Flux Prometheus metrics
Metrics Deprecation
Some of the Flux controller metrics prior to v2.1.0 have been deprecated. Please see the Deprecated Resource Metrics section below to learn more about it.Flux has native support for Prometheus metrics to provide insights into the state of the Flux components. These can be used to set up monitoring for the Flux controllers. In addition, Flux Custom Resource metrics can also be collected leveraging tools like kube-state-metrics. This document provides information about Flux metrics that can be used to set up monitoring, with some examples.

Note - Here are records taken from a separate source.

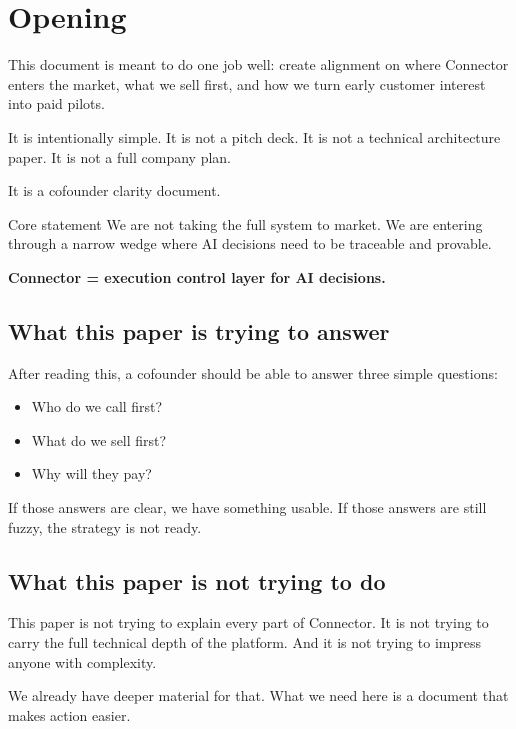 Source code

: \chapter{Opening}

This document is meant to do one job well:
create alignment on where Connector enters the market, what we sell first, and how we turn early customer interest into paid pilots.

It is intentionally simple.
It is not a pitch deck.
It is not a technical architecture paper.
It is not a full company plan.

It is a cofounder clarity document.

\begin{conceptbox}{Core statement}
We are not taking the full system to market.
We are entering through a narrow wedge where AI decisions need to be traceable and provable.

\smallskip
\centering
\Large\bfseries Connector = execution control layer for AI decisions.
\end{conceptbox}

\section{What this paper is trying to answer}

After reading this, a cofounder should be able to answer three simple questions:

\begin{itemize}
  \item Who do we call first?
  \item What do we sell first?
  \item Why will they pay?
\end{itemize}

If those answers are clear, we have something usable.
If those answers are still fuzzy, the strategy is not ready.

\section{What this paper is not trying to do}

This paper is not trying to explain every part of Connector.
It is not trying to carry the full technical depth of the platform.
And it is not trying to impress anyone with complexity.

We already have deeper material for that.
What we need here is a document that makes action easier.

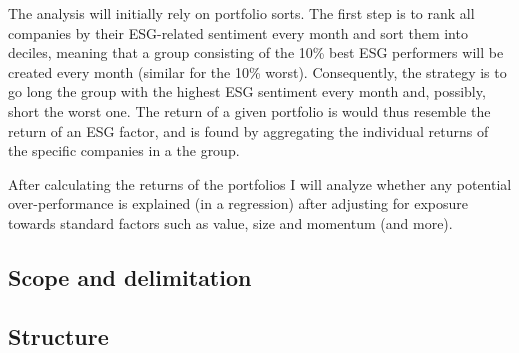 The analysis will initially rely on portfolio sorts. The first step is to rank all companies by their ESG-related sentiment every month and sort them into deciles, meaning that a group consisting of the 10\% best ESG performers will be created every month (similar for the 10\% worst). Consequently, the strategy is to go long the group with the highest ESG sentiment every month and, possibly, short the worst one. The return of a given portfolio is would thus resemble the return of an ESG factor, and is found by aggregating the individual returns of the specific companies in a the group.  

After calculating the returns of the portfolios I will analyze whether any potential over-performance is explained (in a regression) after adjusting for exposure towards standard factors such as value, size and momentum (and more).
\subsection{Scope and delimitation}

\subsection{Structure}
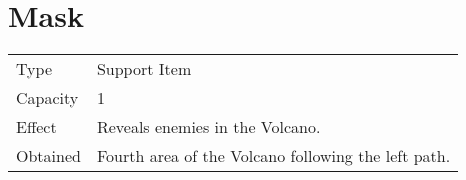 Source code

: \section{Mask}
\label{item:mask}


\noindent\begin{tabularx}{\textwidth}[l]{lX}
	Type
	& Support Item
\\ %
	Capacity
	& 1
\\ %
	Effect
	& Reveals enemies in the Volcano.
\\ %
	Obtained
	& Fourth area of the Volcano following the left path.
\end{tabularx}
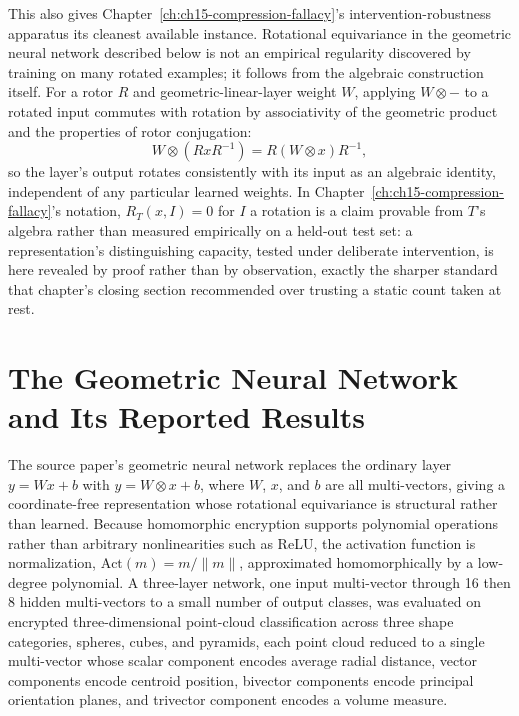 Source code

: This also gives Chapter~\ref{ch:ch15-compression-fallacy}'s intervention-robustness apparatus its cleanest available instance. Rotational equivariance in the geometric neural network described below is not an empirical regularity discovered by training on many rotated examples; it follows from the algebraic construction itself. For a rotor $R$ and geometric-linear-layer weight $W$, applying $W \otimes -$ to a rotated input commutes with rotation by associativity of the geometric product and the properties of rotor conjugation:
\[
W \otimes (RxR^{-1}) = R(W \otimes x)R^{-1},
\]
so the layer's output rotates consistently with its input as an algebraic identity, independent of any particular learned weights. In Chapter~\ref{ch:ch15-compression-fallacy}'s notation, $R_T(x,I) = 0$ for $I$ a rotation is a claim provable from $T$'s algebra rather than measured empirically on a held-out test set: a representation's distinguishing capacity, tested under deliberate intervention, is here revealed by proof rather than by observation, exactly the sharper standard that chapter's closing section recommended over trusting a static count taken at rest.

\section{The Geometric Neural Network and Its Reported Results}

The source paper's geometric neural network replaces the ordinary layer $y = Wx + b$ with $y = W \otimes x + b$, where $W$, $x$, and $b$ are all multi-vectors, giving a coordinate-free representation whose rotational equivariance is structural rather than learned. Because homomorphic encryption supports polynomial operations rather than arbitrary nonlinearities such as ReLU, the activation function is normalization, $\mathrm{Act}(m) = m/\|m\|$, approximated homomorphically by a low-degree polynomial. A three-layer network, one input multi-vector through 16 then 8 hidden multi-vectors to a small number of output classes, was evaluated on encrypted three-dimensional point-cloud classification across three shape categories, spheres, cubes, and pyramids, each point cloud reduced to a single multi-vector whose scalar component encodes average radial distance, vector components encode centroid position, bivector components encode principal orientation planes, and trivector component encodes a volume measure.

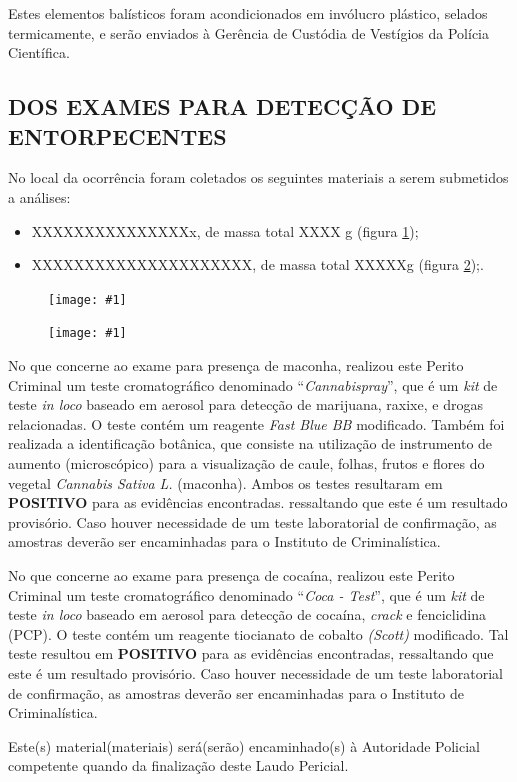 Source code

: \documentclass[a4paper,12pt,oneside]{article}
\newcommand{\fig}[3]{       %
	\begin{figure}[H]
		\centering
		\texttt{[image: \#1]}
		\settowidth{\imgwidth}{\texttt{[image: \#1]}}
		\captionsetup{width=\imgwidth}
		\caption{#2}
		\label{#3}
	\end{figure}
}
\newcommand{\f}[2]{\fig{#1.jpg}{#2}{#1}}
\newlength{\imgwidth}                     %
\newcounter{c}
\newcounter{d}
\newcounter{u}
\begin{document}
Estes elementos balísticos foram acondicionados em invólucro plástico, selados termicamente, e serão enviados à Gerência de Custódia de Vestígios da Polícia Científica.


\subsection{DOS EXAMES PARA DETECÇÃO DE ENTORPECENTES}

No local da ocorrência foram coletados os seguintes materiais a serem submetidos a análises:

\begin{itemize}
	\item XXXXXXXXXXXXXXXx, de massa total XXXX g (figura \ref{entorp1});
	\item XXXXXXXXXXXXXXXXXXXXX, de massa total XXXXXg (figura \ref{entorp2});.
\end{itemize} 

\f{entorp1}{}
\f{entorp2}{}

No que concerne ao exame para presença de maconha, realizou este Perito Criminal um teste cromatográfico denominado ``{\sl Cannabispray}'', que é um {\sl kit} de teste {\sl in loco} baseado em aerosol para detecção de marijuana, raxixe, e drogas relacionadas. O teste contém um reagente {\sl Fast Blue BB} modificado. Também foi realizada a identificação botânica, que consiste na utilização de instrumento de aumento (microscópico) para a visualização de caule, folhas, frutos e flores do vegetal {\sl Cannabis Sativa L.} (maconha). Ambos os testes resultaram em \textbf{POSITIVO} para as evidências encontradas. ressaltando que este é um resultado provisório. Caso houver necessidade de um teste laboratorial de confirmação, as amostras deverão ser encaminhadas para o Instituto de Criminalística.

No que concerne ao exame para presença de cocaína, realizou este Perito Criminal um teste cromatográfico denominado ``{\sl Coca - Test}'', que é um {\sl kit} de teste {\sl in loco} baseado em aerosol para detecção de cocaína, {\sl crack} e fenciclidina (PCP). O teste contém um reagente tiocianato de cobalto {\sl(Scott)} modificado. Tal teste resultou em \textbf{POSITIVO} para as evidências encontradas, ressaltando que este é um resultado provisório. Caso houver necessidade de um teste laboratorial de confirmação, as amostras deverão ser encaminhadas para o Instituto de Criminalística.

Este(s) material(materiais) será(serão) encaminhado(s) à Autoridade Policial competente quando da finalização deste Laudo Pericial.
\end{document}

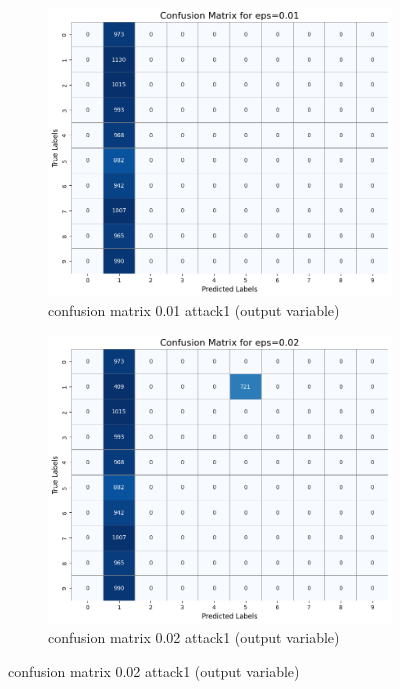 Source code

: \documentclass[11pt,onside]{article}
\begin{document}
\begin{figure}[h]
  \centering
  \begin{subfigure}[b]{0.49\textwidth}
    \centering
    \includegraphics[width=\textwidth]{V2_images/target_confusion_matrix_eps_0.01_attack_1.png}
    \caption{confusion matrix 0.01 attack1 (output variable)}
    \label{fig:image1}
  \end{subfigure}
  \hfill
  \begin{subfigure}[b]{0.49\textwidth}
    \centering
    \includegraphics[width=\textwidth]{V2_images/target_confusion_matrix_eps_0.02_attack_1.png}
    \caption{confusion matrix 0.02 attack1 (output variable)}
    \label{fig:image2}
  \end{subfigure}
  
  \label{fig:images}
\end{figure}
\end{document}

The fluxcd/flux2-monitoring-example repository provides a ready-made example setup to get started with monitoring Flux. It is recommended to set up the monitoring example before continuing with this document to follow along. Before getting into the monitoring setup, the following sections will describe the kinds of metrics that can be collected for Flux.
Controller metrics
The default installation of Flux controllers export Prometheus metrics at
port 8080
in the standard /metrics
path. These metrics are about the inner
workings of the controllers.
Flux resource reconciliation duration metrics:
gotk_reconcile_duration_seconds_bucket{kind, name, namespace, le}
gotk_reconcile_duration_seconds_sum{kind, name, namespace}
gotk_reconcile_duration_seconds_count{kind, name, namespace}
Cache event metrics:
gotk_cache_events_total{event_type, name, namespace}
Controller CPU and memory usage:
process_cpu_seconds_total{namespace, pod}
container_memory_working_set_bytes{namespace, pod}
Kubernetes API usage:
rest_client_requests_total{namespace, pod}
Controller runtime:
workqueue_longest_running_processor_seconds{name}
controller_runtime_reconcile_total{controller, result}
In addition, many other Go runtime and controller-runtime metrics are also exported.
Resource metrics
Metrics for the Flux custom resources can be used to monitor the deployment of workloads. Since the use case for these metrics may vary depending on the needs, it’s hard to decide which fields of the resources would be useful to the users. Hence, these metrics are not exported by the Flux controllers themselves but can be collected and exported by using other tools that can read the custom resource state from the kube-apiserver. One such tool is kube-state-metrics (KSM). KSM is also deployed as part of kube-prometheus-stack and is used to export the metrics of kubernetes core resources. It can be configured to also collect custom resource metrics. The monitoring setup in flux2-monitoring-example uses KSM to collect and export Flux custom resource metrics.
In the
example monitoring setup, the metric
gotk_resource_info
provides information about the current state of Flux
resources.
gotk_resource_info{customresource_group, customresource_kind, customresource_version, exported_namespace, name, ready, suspended, ...}
customresource_group
is the API group of the resource, for examplesource.toolkit.fluxcd.io
for the Flux source API.customresource_kind
is the kind of the resource, for example aGitRepository
source.customresource_version
is the API version of the resource, for examplev1
.exported_namespace
is the namespace of the resource.name
is the name of the resource.ready
shows the readiness of the resource.suspended
shows if the resource’s reconciliation is suspended.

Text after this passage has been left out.